What you are asked to do. In the records that follow, find each line with "feature" and pull it out.

Segment Start: Dataset content

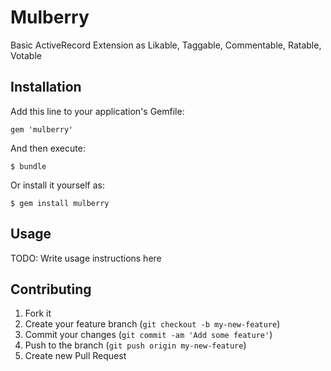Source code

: # Mulberry

Basic ActiveRecord Extension as Likable, Taggable, Commentable, Ratable, Votable 

## Installation

Add this line to your application's Gemfile:

    gem 'mulberry'

And then execute:

    $ bundle

Or install it yourself as:

    $ gem install mulberry

## Usage

TODO: Write usage instructions here

## Contributing

1. Fork it
2. Create your feature branch (`git checkout -b my-new-feature`)
3. Commit your changes (`git commit -am 'Add some feature'`)
4. Push to the branch (`git push origin my-new-feature`)
5. Create new Pull Request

Segment End: Dataset content

Result of the task.
2. Create your feature branch (`git checkout -b my-new-feature`)
3. Commit your changes (`git commit -am 'Add some feature'`)
4. Push to the branch (`git push origin my-new-feature`)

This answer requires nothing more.